[gst-devel] rtp - mux or not to mux?

Wed Nov 2 10:13:19 CET 2005

> Hello all,
> 
> continuing the rtp-invasion of gstreamer-devel. :) Earlier I posted an 
> high-level proposal about my gstsdpbin idea:
> 
> http://article.gmane.org/gmane.comp.video.gstreamer.devel/13940
> 
> Now I'm working on the details of the demuxing/switching part, in other 
> words, how to support multiple codecs inside one stream of RTP packets 
> (RTP session).
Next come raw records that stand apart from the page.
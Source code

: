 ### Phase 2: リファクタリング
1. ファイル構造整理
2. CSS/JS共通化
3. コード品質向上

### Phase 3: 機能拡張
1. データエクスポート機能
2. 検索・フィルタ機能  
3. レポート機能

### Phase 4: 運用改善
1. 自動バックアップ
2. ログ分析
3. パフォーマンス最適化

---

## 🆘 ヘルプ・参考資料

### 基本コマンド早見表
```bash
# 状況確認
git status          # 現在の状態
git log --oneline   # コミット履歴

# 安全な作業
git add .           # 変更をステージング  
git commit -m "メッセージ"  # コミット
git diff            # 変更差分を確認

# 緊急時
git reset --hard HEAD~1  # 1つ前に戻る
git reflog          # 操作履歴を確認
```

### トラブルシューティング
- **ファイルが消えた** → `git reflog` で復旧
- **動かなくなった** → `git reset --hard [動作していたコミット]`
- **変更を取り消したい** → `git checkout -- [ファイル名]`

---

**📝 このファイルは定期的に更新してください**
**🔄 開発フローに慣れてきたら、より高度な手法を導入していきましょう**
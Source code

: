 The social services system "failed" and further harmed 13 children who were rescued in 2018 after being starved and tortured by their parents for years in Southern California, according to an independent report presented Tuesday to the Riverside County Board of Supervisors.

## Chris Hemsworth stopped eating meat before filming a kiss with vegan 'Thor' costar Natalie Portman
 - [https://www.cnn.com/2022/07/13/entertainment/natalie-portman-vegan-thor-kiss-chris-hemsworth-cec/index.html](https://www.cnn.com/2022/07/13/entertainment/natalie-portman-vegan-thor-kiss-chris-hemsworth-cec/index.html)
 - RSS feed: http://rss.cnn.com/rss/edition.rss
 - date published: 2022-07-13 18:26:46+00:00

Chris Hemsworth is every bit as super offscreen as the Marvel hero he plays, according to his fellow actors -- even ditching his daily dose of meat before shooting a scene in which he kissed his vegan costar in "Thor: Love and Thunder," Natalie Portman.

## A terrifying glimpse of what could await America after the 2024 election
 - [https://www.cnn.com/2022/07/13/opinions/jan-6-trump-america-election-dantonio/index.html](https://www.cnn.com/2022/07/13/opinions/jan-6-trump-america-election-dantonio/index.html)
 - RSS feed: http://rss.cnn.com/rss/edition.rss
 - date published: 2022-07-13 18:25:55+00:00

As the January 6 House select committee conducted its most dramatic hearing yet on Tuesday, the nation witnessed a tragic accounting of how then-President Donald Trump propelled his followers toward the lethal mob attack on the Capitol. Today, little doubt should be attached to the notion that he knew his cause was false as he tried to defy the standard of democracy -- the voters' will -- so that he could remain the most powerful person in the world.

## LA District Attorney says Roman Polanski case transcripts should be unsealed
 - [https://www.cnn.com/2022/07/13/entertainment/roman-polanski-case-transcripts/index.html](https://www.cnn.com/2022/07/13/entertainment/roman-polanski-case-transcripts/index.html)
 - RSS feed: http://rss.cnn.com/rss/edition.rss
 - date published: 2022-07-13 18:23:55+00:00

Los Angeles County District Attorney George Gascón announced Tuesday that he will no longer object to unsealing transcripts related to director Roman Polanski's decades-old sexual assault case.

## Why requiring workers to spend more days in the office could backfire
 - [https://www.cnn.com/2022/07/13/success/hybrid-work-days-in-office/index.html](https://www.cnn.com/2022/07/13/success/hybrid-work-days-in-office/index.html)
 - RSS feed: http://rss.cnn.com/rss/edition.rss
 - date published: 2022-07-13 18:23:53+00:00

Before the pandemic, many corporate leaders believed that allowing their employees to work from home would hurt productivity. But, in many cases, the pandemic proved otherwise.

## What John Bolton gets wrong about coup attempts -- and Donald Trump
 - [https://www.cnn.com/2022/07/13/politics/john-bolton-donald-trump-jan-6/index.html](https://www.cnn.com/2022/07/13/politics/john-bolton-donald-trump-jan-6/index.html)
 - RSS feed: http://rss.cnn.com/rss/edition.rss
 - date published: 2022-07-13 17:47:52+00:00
This should be useful for various uses of RTP in 
> gstreamer apps...
> 
> The problem is somewhat similar to mpeg/ogg demuxing, but with few key 
> differences:
> 
> - an RTP stream will only contain one logical stream;
>    the codec might change, but the packets will have different
>    timestamps and sequence numbers (different codecs do
>    not overlap timestamp wise, as happens with ogg/mpeg and
>    other container streamer)
>      => the reception pipeline is really 1:1 
> - in most cases, you will know the possible subcomponents
>    beforehand; and actually, with many codecs it's actually
>    impossible to identify the codec type by looking at the RTP packets
>      => the application has to specify which codecs, and
>         pt<->codec mappings to use in parsing the incoming stream
> 
> I've been studying the current demuxers (and other matching elements in 
> gstreamer), and it seems that this could be implemented in gstreamer 
> either as:
> 
> 1) rtpdemux -> 1:N demux element (like oggdemux for example)
>      - connected to rtpbin/rtprecv's src pad
>      - as auto-detection is not possible, client will have to
>        setup pads beforehand (use PT=x for G711, PT=x for speex,
>        and so on; static PTs are an exception here)
>      - the mux will look at incoming packets, and push the
>        them forward to the matching src pad
>      - the pipeline:
>        udpsrc -> rtprecv -> rtpdemux -> depayloader(s) -> decoder(s) -> sink
>      - possible problems:
>          - in the audio case, I guess "adder" wouldn't be enough to mux the
>            multiple decoder paths together as it requires input from
>            all sources before mixing
>          - a modified version of "adder"? .. and same for video
Yes this approach is the one that comes to mind first. It is simple and
robust, but with big SDP caps lists, it can get pretty big too. I don't
dislike this method and I think it would work fine.

> 
> 2) rtp-switcher -> 1:1 element that can decode and depacketize multiple codecs
>     - as (1), connected to rtpbin/rtprecv's src pad
>     - creates and manages multiple depayloader+decoder elements
>     - each received packet is pushed through exactly one
>       depayloader+decoder combo
>     - sink pad takes application/x-rtp, and pushes out
>       encoded media (e.g. audio/x-raw-int) on its src pad
>     - possible problems:
>          - how to implement in gstreamer? any good example elements
>            that are doing something like this?
This can also be accomplished in many ways, but it is more complicated
but I don't know if it is necessarily more elegant. One way of doing is
to have an element that contains the SDP info needed to map dynamic
payload types to their respective element, as well as the capability to
know what element (depayloader/decoder) it needs for that payload. Then
it can read the payload type on each RTP packet, figure out if it
changed. If it has changed, then it can modify the pipeline accordingly
on the fly. I don't know of any good examples for this, but I don't see
why it wouldn't be possible.

> 
> Now any comments on which approach is best from gstreamer architecture 
> point of view?
In my opinion I would say the muxer approach, but that is probably due
to the fact that I don't have a very clear way in my mind of
implementing the second approach. Which method do you guys think would
work better in gstreamer?

> 
> One problem common to both approaches is the jitter buffer code, now 
> in gst-plugins-base-cvs/gst-libs/gst/rtp/gstbasertpdepayload.c. Ideally 
> different codecs should share the same jitter buffer (so that change of
> codec mid-stream wouldn't result in throwing out the whole jitter buffer), 
> but this is pretty hard to realize with the current elements... or?
Indeed currently the jitter buffer is in the depayloader, meaning each
codec would have a different one. I'm sure workarounds can be
accomplished for this, such as having the depayloader push out all the
buffers before dying. I think we can worry about this after something
is actually done, don't think it's enough to warrant changes in design
for this.